4.1.1. Ensemble-based docking
Ensemble methods have been used in docking studies to accommodate the flexibility of target proteins, in which an ensemble of structures can be generated from explicitly solvated MD simulations, against which the screening of ligands is performed. It has been demonstrated that the approach generates a set of top hits, some of them ranked very poorly if only crystal structure data are used [125]. Our own work [126] also showed that ensemble-based docking is required to explain the preference of gatekeeper mutant EGFR (epidermal growth factor receptor) binding with gefitinib, a targeted anti-cancer drug, rather than ATP. To improve ligand–protein binding affinity predictions, multiple independent MD simulations have been applied within the LIE [127] approach. Ensemble docking approaches have been employed recently to identify small molecules which may disrupt host–virus interactions at an entry point for infection with the SARS-CoV-2 [128].

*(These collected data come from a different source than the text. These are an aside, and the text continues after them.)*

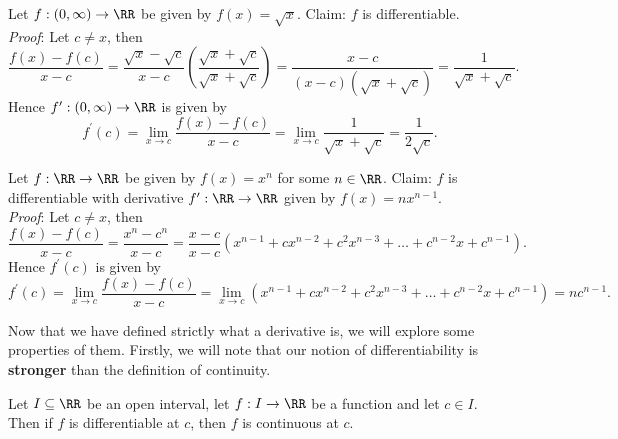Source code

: \documentclass[../real_analysis.tex]{subfiles}
\begin{document}
        \begin{example}
            Let $f:(0,\infty)\to\RR$ be given by $f(x)=\sqrt{x}$. Claim: $f$ is differentiable.\\
            \textit{Proof}: Let $c\neq x$, then
            \begin{equation}
                \frac{f(x)-f(c)}{x-c}=\frac{\sqrt{x}-\sqrt{c}}{x-c}\left(\frac{\sqrt{x}+\sqrt{c}}{\sqrt{x}+\sqrt{c}}\right)=\frac{x-c}{(x-c)(\sqrt{x}+\sqrt{c})}=\frac{1}{\sqrt{x}+\sqrt{c}}.
            \end{equation}
            Hence $f^\prime:(0,\infty)\to\RR$ is given by
            \begin{equation}
                f^\prime(c)=\lim_{x\to c}\frac{f(x)-f(c)}{x-c}=\lim_{x\to c}\frac{1}{\sqrt{x}+\sqrt{c}}=\frac{1}{2\sqrt{c}}.
            \end{equation}
        \end{example}
        \begin{example}
            Let $f:\RR\to\RR$ be given by $f(x)=x^n$ for some $n\in\RR$. Claim: $f$ is differentiable with derivative $f^\prime:\RR\to\RR$ given by $f(x)=nx^{n-1}$.\\
            \textit{Proof}: Let $c\neq x$, then
            \begin{equation}
                \frac{f(x)-f(c)}{x-c}=\frac{x^n-c^n}{x-c}=\frac{x-c}{x-c}(x^{n-1}+cx^{n-2}+c^2x^{n-3}+\dots+c^{n-2}x+c^{n-1}).
            \end{equation}
            Hence $f^\prime(c)$ is given by
            \begin{equation}
                f^\prime(c)=\lim_{x\to c}\frac{f(x)-f(c)}{x-c}=\lim_{x\to c}(x^{n-1}+cx^{n-2}+c^2x^{n-3}+\dots+c^{n-2}x+c^{n-1})=nc^{n-1}.
            \end{equation}
        \end{example}
        Now that we have defined strictly what a derivative is, we will explore some properties of them. Firstly, we will note that our notion of differentiability is \textbf{stronger} than the definition of continuity.
        \begin{theorem}\label{diff-cts}
            Let $I\subseteq\RR$ be an open interval, let $f:I\to\RR$ be a function and let $c\in I$. Then if $f$ is differentiable at $c$, then $f$ is continuous at $c$.
        \end{theorem}
\end{document}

4.1.2. Ensemble-based peptide and protein folding
Since the pioneering study by Duan & Kollman [129] two decades ago, significant advances have been made in the field of peptide folding studies [130], thanks to the rapid development of simulation approaches, the availability of powerful supercomputers, and the improvement of the force fields. Using vanilla all-atom MD, the lengths of simulations for peptide (un)folding have reached the time scales in the range of microseconds to milliseconds [130]. The Shaw group has applied long time scale simulations, up to 1 ms, correctly folding 12 structurally diverse small proteins to their experimentally determined structures using Anton [131], a special-purpose MD supercomputer. Except (un)folding in solvent, the process of peptide binding, folding and partitioning into lipid bilayers has been successfully captured using high-temperature MD simulations [132]. Because of the time scales required for the simulation of peptide folding/unfolding, it is not surprising that many of these standard simulations use a single trajectory approach, lack accuracy and reliable error estimates, and are thus unlikely to be reproducible.
An ensemble study of a 10-residue peptide [33], designed to investigate the reproducibility of MD simulations, indeed displays the necessity for applying ensemble approaches to investigate peptide unfolding. In the study, 100 replicas were investigated with a simulation length of 3 µs each [33]. The study yet again concluded that single simulations are typically not reproducible [21]. Rather than using standard MD simulations, other approaches have been applied to sample the large conformational changes involved in peptide (un)folding, such as accelerated MD [64–66] and transition path sampling [55].
4.2. Ensemble-based sampling of restricted domains
In the study of a real biological system, it is practically not possible, and indeed not necessary, to sample extensively all regions in the configuration space. Only restricted regions of conformational space are important for the calculation of many properties of interest. The binding affinity, for example, is determined by the stable binding conformations. Accelerated MD approaches such as REST2 can help conformational sampling, but their propensity to drift from stable binding conformations degrades free energy predictions because of the lack of proper weighting factors for the conformations explored [61]. Precise predictions can be obtained when the most relevant conformations have been extensively sampled, without the need to explore a large conformational space.
The performance of short ensemble simulations for free energy predictions depends on the quality of initial binding poses and on the time scales for the efficient sampling of local conformations. The phrase ‘garbage in, garbage out’ is particularly pertinent when short simulations are used: a system will not be able to escape from a poor initial configuration within a limited simulation time, even if an ensemble is employed. The initial ensemble must be close to the most relevant region of the configuration space so that the relevant phase can be sampled extensively. With carefully prepared initial molecular systems, our studies show that the protocol of running 4-ns ensemble production runs works well for all the molecular systems we have investigated [21,25,26,51,59–61,77,101]; longer simulations only provide a marginal gain in the predictions [61], and may even have negative impact if the ligands drift away from their stable binding conformations [61]. There are certainly cases where longer simulation duration is required, either to improve the poor initial structures, to sample multiple binding conformations [77], or to obtain converged occupancy probabilities of water molecules at the binding sites [101,133]. A combination of conformational exploration and precise sampling, both based on ensemble simulation, may be required in these cases.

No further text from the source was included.